_Excerpts from a dataset_.
_ _ _ _ _

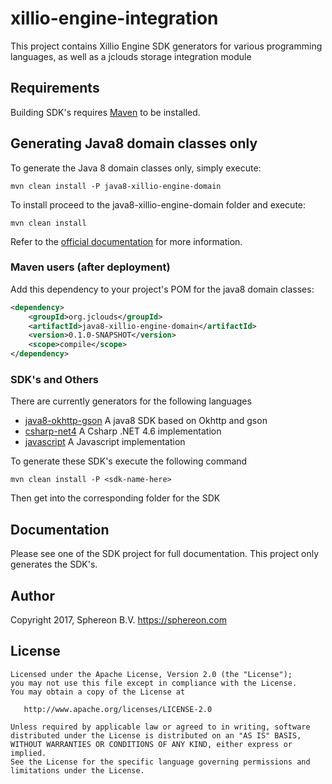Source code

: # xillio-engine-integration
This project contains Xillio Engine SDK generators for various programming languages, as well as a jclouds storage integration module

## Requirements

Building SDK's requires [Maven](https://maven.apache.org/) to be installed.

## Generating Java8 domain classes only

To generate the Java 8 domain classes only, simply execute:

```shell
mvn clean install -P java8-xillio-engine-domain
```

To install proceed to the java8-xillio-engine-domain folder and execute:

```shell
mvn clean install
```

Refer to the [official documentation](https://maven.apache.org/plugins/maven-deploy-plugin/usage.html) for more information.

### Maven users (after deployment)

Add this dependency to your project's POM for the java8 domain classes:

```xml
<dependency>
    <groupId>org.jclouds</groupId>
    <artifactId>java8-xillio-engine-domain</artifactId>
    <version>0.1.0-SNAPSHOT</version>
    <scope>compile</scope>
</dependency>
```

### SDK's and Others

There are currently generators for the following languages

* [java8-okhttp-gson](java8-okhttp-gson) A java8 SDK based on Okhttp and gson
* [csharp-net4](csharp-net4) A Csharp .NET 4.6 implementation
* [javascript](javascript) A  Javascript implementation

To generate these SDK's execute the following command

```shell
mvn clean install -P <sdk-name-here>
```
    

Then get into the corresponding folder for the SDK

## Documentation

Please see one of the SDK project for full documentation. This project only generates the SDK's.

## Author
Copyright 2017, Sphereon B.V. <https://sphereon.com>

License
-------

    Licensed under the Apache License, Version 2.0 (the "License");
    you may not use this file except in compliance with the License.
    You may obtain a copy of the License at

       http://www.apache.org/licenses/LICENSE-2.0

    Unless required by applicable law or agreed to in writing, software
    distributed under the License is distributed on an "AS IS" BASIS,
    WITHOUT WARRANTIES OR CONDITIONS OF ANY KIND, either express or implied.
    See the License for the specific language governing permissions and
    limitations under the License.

_ _ _ _ _

_BRIEF_. Look through the entries above; copy every line holding the string "folder".

_ANSWER BOX_.
To install proceed to the java8-xillio-engine-domain folder and execute:
Then get into the corresponding folder for the SDK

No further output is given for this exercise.